To view and analyze the indexed logs, I connect to the Kibana instance by forwarding connections as follows:

> kubectl port-forward --address 0.0.0.0 -n kube-system service/elastic-internal-kb-http 5601

Here again there are more robust solutions for accessing the Kibana UI from outside Kubernetes, i.e., the browser on your laptop, using a load balancer service.

Login to the Kibana UI using the ‘elastic’ username and associated password retrieved from a Kubernetes secret:

> echo $(kubectl get secret -n kube-system elastic-internal-es-elastic-user -o=jsonpath=’{.data.elastic}’ | base64 --decode)

Once in Kibana, create an index pattern for the fluentd data so that it can be easily searched. By default, Fluentd creates one index per day following the template “logstash-YYYY-MM-DD”; the index pattern “logstash-*” makes searching across all time straightforward. Another advantage of creating one index per day is that it enables flexible lifecycle rules as well, for example automatically deleting indices older than 60 days.

Then select the timestamp field for time-based filtering:

Next time your complicated, distributed Kubernetes application does not work as expected, you can use the single Kibana dashboard to navigate through the log messages across multiple components. A key benefit of this centralized logging is the ability to filter using the timestamp field synchronized across multiple, independent components.
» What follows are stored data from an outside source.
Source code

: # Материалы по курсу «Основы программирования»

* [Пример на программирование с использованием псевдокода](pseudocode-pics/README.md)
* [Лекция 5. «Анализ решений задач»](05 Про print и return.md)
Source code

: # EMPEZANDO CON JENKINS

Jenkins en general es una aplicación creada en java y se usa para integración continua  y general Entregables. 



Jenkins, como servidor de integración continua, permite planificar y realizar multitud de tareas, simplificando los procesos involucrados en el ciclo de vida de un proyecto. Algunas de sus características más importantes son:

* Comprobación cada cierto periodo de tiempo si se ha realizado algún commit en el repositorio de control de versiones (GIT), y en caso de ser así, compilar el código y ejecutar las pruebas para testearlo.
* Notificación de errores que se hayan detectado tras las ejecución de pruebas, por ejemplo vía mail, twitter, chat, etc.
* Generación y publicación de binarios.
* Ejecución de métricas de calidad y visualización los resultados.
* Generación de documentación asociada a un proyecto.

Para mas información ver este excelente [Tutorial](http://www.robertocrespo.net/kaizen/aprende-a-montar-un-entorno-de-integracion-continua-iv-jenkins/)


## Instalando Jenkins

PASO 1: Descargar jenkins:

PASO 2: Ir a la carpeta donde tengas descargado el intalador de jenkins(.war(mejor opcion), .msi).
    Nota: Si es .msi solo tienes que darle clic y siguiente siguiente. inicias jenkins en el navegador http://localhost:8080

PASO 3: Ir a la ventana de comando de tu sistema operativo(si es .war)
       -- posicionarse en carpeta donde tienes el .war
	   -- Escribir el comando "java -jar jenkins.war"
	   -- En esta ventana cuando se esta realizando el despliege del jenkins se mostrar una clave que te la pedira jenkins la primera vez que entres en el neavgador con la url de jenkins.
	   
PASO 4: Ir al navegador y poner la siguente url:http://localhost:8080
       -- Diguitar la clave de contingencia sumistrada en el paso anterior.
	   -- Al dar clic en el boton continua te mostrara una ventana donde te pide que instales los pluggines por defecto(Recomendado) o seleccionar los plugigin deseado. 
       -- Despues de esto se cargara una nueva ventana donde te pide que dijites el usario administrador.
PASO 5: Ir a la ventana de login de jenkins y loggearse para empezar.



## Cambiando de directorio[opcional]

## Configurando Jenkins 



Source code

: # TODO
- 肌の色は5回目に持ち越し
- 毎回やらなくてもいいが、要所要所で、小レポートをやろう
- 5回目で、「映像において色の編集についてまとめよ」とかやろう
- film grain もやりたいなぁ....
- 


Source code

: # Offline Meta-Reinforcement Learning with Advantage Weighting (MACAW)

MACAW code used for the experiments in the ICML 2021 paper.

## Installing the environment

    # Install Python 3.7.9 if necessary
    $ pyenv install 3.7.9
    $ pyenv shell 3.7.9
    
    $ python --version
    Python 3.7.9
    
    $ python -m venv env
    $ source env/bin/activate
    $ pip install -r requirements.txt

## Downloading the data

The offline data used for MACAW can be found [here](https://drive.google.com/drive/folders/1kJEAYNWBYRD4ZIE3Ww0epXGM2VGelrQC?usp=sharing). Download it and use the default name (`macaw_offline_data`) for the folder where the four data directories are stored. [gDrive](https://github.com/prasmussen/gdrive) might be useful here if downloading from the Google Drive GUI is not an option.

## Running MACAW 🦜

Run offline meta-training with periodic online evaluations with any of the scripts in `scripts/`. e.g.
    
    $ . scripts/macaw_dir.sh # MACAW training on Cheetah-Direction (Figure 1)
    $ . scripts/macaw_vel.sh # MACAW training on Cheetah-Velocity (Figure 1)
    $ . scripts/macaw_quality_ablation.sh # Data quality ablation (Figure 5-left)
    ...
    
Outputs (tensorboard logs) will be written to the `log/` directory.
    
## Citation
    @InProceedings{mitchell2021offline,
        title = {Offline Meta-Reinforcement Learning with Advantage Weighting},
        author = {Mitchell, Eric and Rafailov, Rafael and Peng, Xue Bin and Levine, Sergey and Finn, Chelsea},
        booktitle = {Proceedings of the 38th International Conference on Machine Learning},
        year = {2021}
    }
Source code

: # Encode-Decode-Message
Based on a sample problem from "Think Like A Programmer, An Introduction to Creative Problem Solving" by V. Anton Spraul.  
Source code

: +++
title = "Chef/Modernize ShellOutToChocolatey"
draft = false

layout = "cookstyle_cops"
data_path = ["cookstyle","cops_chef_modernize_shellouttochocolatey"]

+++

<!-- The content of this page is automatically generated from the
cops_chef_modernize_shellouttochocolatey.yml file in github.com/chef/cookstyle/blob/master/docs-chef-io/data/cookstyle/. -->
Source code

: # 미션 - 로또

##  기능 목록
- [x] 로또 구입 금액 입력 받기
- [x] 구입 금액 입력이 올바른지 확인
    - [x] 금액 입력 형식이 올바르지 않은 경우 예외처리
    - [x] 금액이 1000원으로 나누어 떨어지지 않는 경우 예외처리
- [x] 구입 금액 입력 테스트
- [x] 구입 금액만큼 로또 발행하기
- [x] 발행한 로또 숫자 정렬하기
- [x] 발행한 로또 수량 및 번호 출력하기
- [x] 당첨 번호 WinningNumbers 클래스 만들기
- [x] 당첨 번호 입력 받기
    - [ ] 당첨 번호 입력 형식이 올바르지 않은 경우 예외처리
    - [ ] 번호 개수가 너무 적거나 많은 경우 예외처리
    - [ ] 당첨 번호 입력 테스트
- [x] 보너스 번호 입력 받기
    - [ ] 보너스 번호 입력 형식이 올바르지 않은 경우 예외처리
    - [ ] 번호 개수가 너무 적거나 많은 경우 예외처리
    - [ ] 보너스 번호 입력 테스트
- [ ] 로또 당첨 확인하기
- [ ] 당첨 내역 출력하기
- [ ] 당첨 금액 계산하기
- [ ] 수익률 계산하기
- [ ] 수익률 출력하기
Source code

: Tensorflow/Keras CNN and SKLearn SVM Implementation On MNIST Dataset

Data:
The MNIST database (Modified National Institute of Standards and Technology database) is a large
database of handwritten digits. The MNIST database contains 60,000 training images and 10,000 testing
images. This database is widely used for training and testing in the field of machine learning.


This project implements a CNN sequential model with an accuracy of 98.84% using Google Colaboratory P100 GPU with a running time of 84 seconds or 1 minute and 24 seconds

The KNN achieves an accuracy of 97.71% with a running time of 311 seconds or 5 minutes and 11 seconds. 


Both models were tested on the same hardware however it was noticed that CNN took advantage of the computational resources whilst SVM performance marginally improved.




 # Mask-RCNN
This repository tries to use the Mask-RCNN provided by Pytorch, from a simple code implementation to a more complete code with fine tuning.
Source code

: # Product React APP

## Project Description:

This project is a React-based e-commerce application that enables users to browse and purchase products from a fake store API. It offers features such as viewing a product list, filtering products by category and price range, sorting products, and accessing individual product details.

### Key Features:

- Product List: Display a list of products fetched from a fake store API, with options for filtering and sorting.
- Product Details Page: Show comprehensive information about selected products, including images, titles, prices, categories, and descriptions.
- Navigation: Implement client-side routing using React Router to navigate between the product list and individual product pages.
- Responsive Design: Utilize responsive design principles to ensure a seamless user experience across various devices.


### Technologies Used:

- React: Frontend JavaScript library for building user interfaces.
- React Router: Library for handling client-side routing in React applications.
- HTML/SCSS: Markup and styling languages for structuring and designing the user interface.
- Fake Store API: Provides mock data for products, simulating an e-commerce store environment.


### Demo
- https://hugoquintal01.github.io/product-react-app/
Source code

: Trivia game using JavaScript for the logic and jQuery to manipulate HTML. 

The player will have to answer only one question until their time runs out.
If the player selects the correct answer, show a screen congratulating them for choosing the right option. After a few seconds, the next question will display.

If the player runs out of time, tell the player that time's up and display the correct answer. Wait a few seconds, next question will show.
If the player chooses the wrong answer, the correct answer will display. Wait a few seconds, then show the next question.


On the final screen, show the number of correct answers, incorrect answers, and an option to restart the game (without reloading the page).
The size of this Elastic cluster is only about 1–2 GB per day of stored indices for my 8-node Kubernetes cluster. A cluster this small can easily fit alongside other, larger production clusters. Normally, each cluster incurs extra burden of provisioning and management, regardless of size. But using the Elastic operator ECK makes it easy to spin up variously-sized Elastic cluster as needed; creating a flexible Elastic-as-a-service instead of having to purpose-build and manually manage DAS clusters.

Use Case 2: Benchmarking ECK with Esrally

Elastic’s benchmarking tool for Elasticsearch clusters, Esrally, makes it very easy to test various settings, configurations, and workloads. I run esrally against ECK clusters by using a Kubernetes job, running the esrally load generator also in Kubernetes. My job configuration is based on the docker image directly distributed by Elastic (“elastic/rally”) with no extra customization. I leveraged the simple Docker instructions to build my Kubernetes esrally job.

The rally process downloads the source data before running a benchmark track. To avoid re-downloading large datasets to a pod’s local storage for each run, I instead use a PVC that can be shared across jobs to store the track data. This PVC will be attached to the job and the source data downloaded on the first run of each track only. Because the PersistentVolume outlives each benchmark run, the data can be reused for all subsequent runs.

I store the PVC definition for rally data as a separate file to reduce the chance of accidental deletion:

kind: PersistentVolumeClaim
apiVersion: v1
metadata:
name: esrally-claim
spec:
storageClassName: pure-file
accessModes:
- ReadWriteMany
resources:
requests:
storage: 2Ti

The batch job definition for running a rally benchmark has several components. First, I use a configmap to store json configuration data for the track and which will be mounted in the job container as a json file.

kind: ConfigMap
apiVersion: v1
metadata:
name: esrally-trackparams-cfg
data:
params.json: |
{
"number_of_shards": 20,
"number_of_replicas": 0,
"ingest_percentage": 100,
"bulk_size": 10000,
"bulk_indexing_clients": 8,
"index_settings": { "refresh_interval":-1 }
}

In order to securely access the Elasticsearch cluster, the password is again retrieved and inserted as an environment variable using a secretKeyRef.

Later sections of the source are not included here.